Bagian badan laki-laki juga perlu mengenakan kalung kebo unggah dan selempang sawit. Kebo unggah tersebut memiliki makna kesuburan dan sebagai penolak bala. Sementara selempang sawit berjumlah 2 yang menyilang dari bahu kiri ke pinggang kanan dan sebaliknya bermakna laki-laki dan perempuan yang sejajar.
Sementara bagian badan pakaian Aesan Gede dilengkapi dengan macam-macam gelang, seperti gelang kulit bahu, gelang sempuru, gelang betapo, dan gelang gepeng.
Selain gelang, laki-laki juga perlu memakai pending atau ikat pinggang berbentuk lempengan dan selempang sawit yang terbuat dari emas. Terakhir untuk bagian badan, sebagai penutup bahu dan dada dari bahan songket yang bermakna kesabaran.
Bagian kaki laki-laki mengenakan celano sutra atau celana sutra dan canela atau alas kaki berbentuk seperti selop.
Pakaian Perempuan
Mempelai perempuan juga memakai mahkota kesuhan yang juga berhiaskan melati. Namun, kesuhan yang dipakai oleh mempelai perempuan melambangkan sifat keibuan, kelembutan, dan kekeluargaan. Mahkota ini pada perempuan terdiri dari motif cen yang artinya kelahiran.
Selain itu, perempuan juga memakai bungo rampai membentuk bunga cempaka di kepala yang terbuat dari bahan emas sebagai lambang perempuan harus menutup aurat.
Tak hanya itu saja, aksesori di kepala perempuan juga dilengkapi dengan gandik atau ikat kepala yang terbuat dari beludru berwarna merah. Gandik tersebut melambangkan ketenangan hati dan pikiran.
Sementara sanggulnya terbuat dari rambut asli yang dirangkai dengan bunga mawar dan melati disebut gelung malang. Makna dari aksesori tersebut adalah untuk menunjukkan bahwa perempuan merupakan sosok yang anggun dan tenang menghadapi sesuatu.
Pada bagian badan perempuan, pakaian Aesan Gede dilengkapi dengan taratai atau penutup dada, kalung kebo munggah, aneka macam gelang, dan songket lepus.
Untuk alas kakinya, pakaian adat ini dilengkapi dengan canela yang sama dengan alas kaki laki-laki namun berbeda ukuran.
2. Aesan Paksangko
Baju adat Palembang yang satunya disebut Aesan Paksangko.

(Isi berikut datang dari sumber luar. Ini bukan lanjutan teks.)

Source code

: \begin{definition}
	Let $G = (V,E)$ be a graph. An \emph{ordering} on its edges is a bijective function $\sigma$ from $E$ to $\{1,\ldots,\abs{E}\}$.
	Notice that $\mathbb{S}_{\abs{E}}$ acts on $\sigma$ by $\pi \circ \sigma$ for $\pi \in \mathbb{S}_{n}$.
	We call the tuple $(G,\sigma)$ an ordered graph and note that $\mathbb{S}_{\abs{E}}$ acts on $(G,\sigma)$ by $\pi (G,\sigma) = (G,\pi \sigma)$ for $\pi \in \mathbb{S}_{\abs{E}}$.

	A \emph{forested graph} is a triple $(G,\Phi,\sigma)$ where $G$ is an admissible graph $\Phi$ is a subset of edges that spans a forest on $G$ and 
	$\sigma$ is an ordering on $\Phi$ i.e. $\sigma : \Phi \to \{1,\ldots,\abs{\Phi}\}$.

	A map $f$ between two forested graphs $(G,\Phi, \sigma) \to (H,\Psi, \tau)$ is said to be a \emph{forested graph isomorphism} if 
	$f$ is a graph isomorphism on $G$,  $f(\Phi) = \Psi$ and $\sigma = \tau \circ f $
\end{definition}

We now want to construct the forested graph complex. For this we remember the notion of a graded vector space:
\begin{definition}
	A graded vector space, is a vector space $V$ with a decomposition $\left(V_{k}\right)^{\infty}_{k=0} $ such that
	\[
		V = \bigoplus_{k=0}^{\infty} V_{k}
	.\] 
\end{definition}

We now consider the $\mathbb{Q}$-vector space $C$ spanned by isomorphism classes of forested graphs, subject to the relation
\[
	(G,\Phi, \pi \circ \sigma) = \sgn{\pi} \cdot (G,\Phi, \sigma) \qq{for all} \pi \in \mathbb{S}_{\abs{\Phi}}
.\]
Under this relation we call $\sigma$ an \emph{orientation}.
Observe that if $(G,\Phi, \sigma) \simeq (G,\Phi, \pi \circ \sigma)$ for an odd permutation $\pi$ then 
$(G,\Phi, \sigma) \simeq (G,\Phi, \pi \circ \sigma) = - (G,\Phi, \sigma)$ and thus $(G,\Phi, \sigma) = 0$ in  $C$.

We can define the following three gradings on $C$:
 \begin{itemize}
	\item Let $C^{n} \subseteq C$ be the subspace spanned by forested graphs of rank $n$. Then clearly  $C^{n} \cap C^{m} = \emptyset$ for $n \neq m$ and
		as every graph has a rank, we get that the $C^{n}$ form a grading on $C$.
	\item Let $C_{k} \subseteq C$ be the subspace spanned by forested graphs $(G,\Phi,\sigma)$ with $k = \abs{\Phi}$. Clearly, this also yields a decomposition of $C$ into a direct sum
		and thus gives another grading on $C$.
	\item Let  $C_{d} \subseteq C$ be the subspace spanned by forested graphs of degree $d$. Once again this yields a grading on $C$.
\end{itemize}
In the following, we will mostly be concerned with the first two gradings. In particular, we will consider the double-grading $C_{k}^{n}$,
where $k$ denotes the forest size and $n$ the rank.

Tak jauh beda dengan Aesan Gede, pakaian adat ini sama-sama melambangkan keagungan raja dan digunakan oleh kalangan kerajaan di masa lalu.
Kini, Aesan Paksangko juga sering digunakan sebagai pakaian adat pernikahan. Baju ini terdiri dari baju kurung yang bermotif detail bunga bintang keemasan dengan dilengkapi aksesori lainnya.
Namun, terdapat sedikit perbedaan antara pakaian Aesan Paksangko laki-laki dan perempuan. Selengkapnya, lihat detailnya berikut ini.
Pakaian Laki-Laki
Laki-laki yang akan memakai pakaian Aesan Paksangko harus memakai hiasan kepala songkok atau kopiah berwarna keemasan. Mereka juga mengenakan busana senada dengan selempang songket dengan celana atau seluar. Biasanya, songket yang dipakai menggunakan songket lepus sulam.
Pakaian Perempuan
Sedangkan pakaian Aesan Paksangko yang dipakai perempuan dilengkapi dengan mahkota paksangko dan dihiasi dengan kembang goyang, kembang kenango, dan kelapo standan. Mahkota paksangko itu merupakan hiasan kepala yang berasal dari akulturasi budaya Tionghoa di Palembang.
Sementara busananya memakai baju kurung merah dengan motif bintang emas. Warna merah itu bagi masyarakat Palembang identik dengan buah manggis yang melambangkan kejujuran.
Demikian dua jenis baju adat Palembang beserta dengan detail aksesorinya. Ternyata, ada banyak sekali pelengkap baju adat ini dan setiap bagiannya memiliki filosofi tersendiri, ya?